Kapitel 12
Seit in in diese weite Kleidung geschlüpft war, war mir klar gewesen, dass ich es bereuen würde. Sie behinderte mich mehr in meinem Bewegungen, als es mir lieb war und erschwerte es mir mit Elwin Schritt zu halten.
Dieser balancierte über die Dächer und setzte über die mal schmaleren, mal breiteren Spalten, als wäre er selbst ein anmutiger Vartax.
Das einzige, das mir ein wenig von meinem Stolz bewahrte, war, dass Gillian noch angestrengter keuchte und noch mehr hinterherhinkte als ich.
Nibbles, das kleine Waldmännchen, war zu uns gestoßen, sobald wir Tallias Gasthaus verlassen hatten. Seither hockte es auf der Schulter seines Herrn und leuchtete mir den Weg, wie ein Stern am Nachthimmel. Hatte Elwin so sehr auf Unauffälligkeit gesetzt, erschien es ihm gleichgültig zu sein, dass sein Freund mit seinem hellen und buschigen Fell alles andere als unscheinbar war. Zumindest nicht hier auf der Nebelinsel, die durchwegs von einem dunklen Schleier umhüllt wurde.
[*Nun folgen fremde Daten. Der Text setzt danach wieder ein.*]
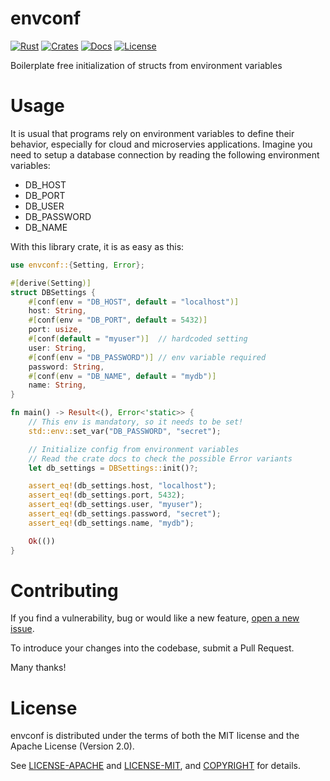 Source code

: # envconf

[![Rust](https://github.com/c0dearm/envconf/workflows/Rust/badge.svg?branch=main)](https://github.com/c0dearm/envconf/actions)
[![Crates](https://img.shields.io/crates/v/envconf.svg)](https://crates.io/crates/envconf)
[![Docs](https://docs.rs/envconf/badge.svg)](https://docs.rs/envconf)
[![License](https://camo.githubusercontent.com/47069b7e06b64b608c692a8a7f40bc6915cf629c/68747470733a2f2f696d672e736869656c64732e696f2f62616467652f6c6963656e73652d417061636865322e302532464d49542d626c75652e737667)](https://github.com/c0dearm/envconf/blob/master/COPYRIGHT)

Boilerplate free initialization of structs from environment variables

# Usage

It is usual that programs rely on environment variables to define their behavior, especially for
cloud and microservies applications. Imagine you need to setup a database connection by reading the
following environment variables:

* DB_HOST
* DB_PORT
* DB_USER
* DB_PASSWORD
* DB_NAME

With this library crate, it is as easy as this:

```rust
use envconf::{Setting, Error};

#[derive(Setting)]
struct DBSettings {
    #[conf(env = "DB_HOST", default = "localhost")]
    host: String,
    #[conf(env = "DB_PORT", default = 5432)]
    port: usize,
    #[conf(default = "myuser")]  // hardcoded setting
    user: String,
    #[conf(env = "DB_PASSWORD")] // env variable required
    password: String,
    #[conf(env = "DB_NAME", default = "mydb")]
    name: String,
}

fn main() -> Result<(), Error<'static>> {
    // This env is mandatory, so it needs to be set!
    std::env::set_var("DB_PASSWORD", "secret");

    // Initialize config from environment variables
    // Read the crate docs to check the possible Error variants
    let db_settings = DBSettings::init()?;

    assert_eq!(db_settings.host, "localhost");
    assert_eq!(db_settings.port, 5432);
    assert_eq!(db_settings.user, "myuser");
    assert_eq!(db_settings.password, "secret");
    assert_eq!(db_settings.name, "mydb");

    Ok(())
}
```

# Contributing

If you find a vulnerability, bug or would like a new feature, [open a new issue](https://github.com/c0dearm/envconf/issues/new).

To introduce your changes into the codebase, submit a Pull Request.

Many thanks!

# License

envconf is distributed under the terms of both the MIT license and the
Apache License (Version 2.0).

See [LICENSE-APACHE](LICENSE-APACHE) and [LICENSE-MIT](LICENSE-MIT), and
[COPYRIGHT](COPYRIGHT) for details.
Nicht zum ersten Mal fragte ich mich, ob die Umgebung auf Gefoldryan der wahren Nacht ähnlich kam.
Aber jetzt war nicht der richtige Augenblick, um mir darüber weiter den Kopf zu zerbrechen. Ich musste konzentriert bleiben. Ein erstes Ziel war in Aussicht. Ein Silberstreif am Horizont. Und ich war nicht gewillt ihn an mir vorüberziehen zu lassen, ohne es zumindest versucht zu haben, danach zu greifen.
Ein weiterer Sprung über einen Abgrund. Beinahe rutschte mir mein Fuß auf den schwarzen Dachziegeln weg und das, obwohl meine Stiefel das einzige waren, das ich von meiner Uniform anbehalten hatte. Durch den ständigen Nebel war die Oberfläche der Dächer von einem feuchten Film überzogen, der es nicht gerade ungefährlich machte sich über sie hinweg zu bewegen.
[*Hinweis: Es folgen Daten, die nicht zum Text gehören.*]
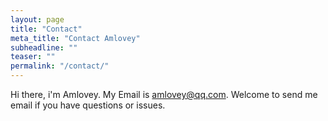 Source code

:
 ```yaml
---
layout: page
title: "Contact"
meta_title: "Contact Amlovey"
subheadline: ""
teaser: ""
permalink: "/contact/"
---
```


Hi there, i'm Amlovey. My Email is <amlovey@qq.com>. Welcome to send me email if you have questions or issues.

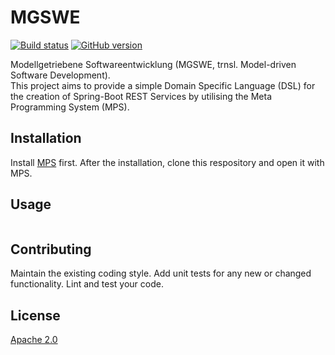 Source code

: # MGSWE
[![Build status](https://travis-ci.org/M-a-x-G/MGSWE.svg?branch=master)](https://travis-ci.org/M-a-x-G/MGSWE) 
[![GitHub version](https://badge.fury.io/gh/M-a-x-G%2FMGSWE.svg)](http://badge.fury.io/gh/M-a-x-G%2FMGSWE) 

Modellgetriebene Softwareentwicklung (MGSWE, trnsl. Model-driven Software Development).  
This project aims to provide a simple Domain Specific Language (DSL) for the creation of Spring-Boot REST Services 
by utilising the Meta Programming System (MPS).


## Installation

Install [MPS](https://www.jetbrains.com/mps/download) first. After the installation, clone this respository and open it with MPS.


## Usage

```

```


## Contributing
Maintain the existing coding style. Add unit tests for any new or changed functionality. Lint and test your code.


## License
[Apache 2.0](https://github.com/M-a-x-G/MGSWE/blob/master/LICENSE)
Leise fluchte ich und brauchte ein paar Sekunden, bis ich mich gefangen und mein Gleichgewicht wiedergefunden hatte. Ausreichend Zeit, damit Gillian mich schnaufend, aber grinsend überholen konnte.
Ich biss mir auf die Unterlippe und versuchte meinen Unmut nicht die Oberhand gewinnen zu lassen. Bleib fokussiert, mahnte ich mich selbst, während ich mich eilte den anderen weiterhin zu folgen.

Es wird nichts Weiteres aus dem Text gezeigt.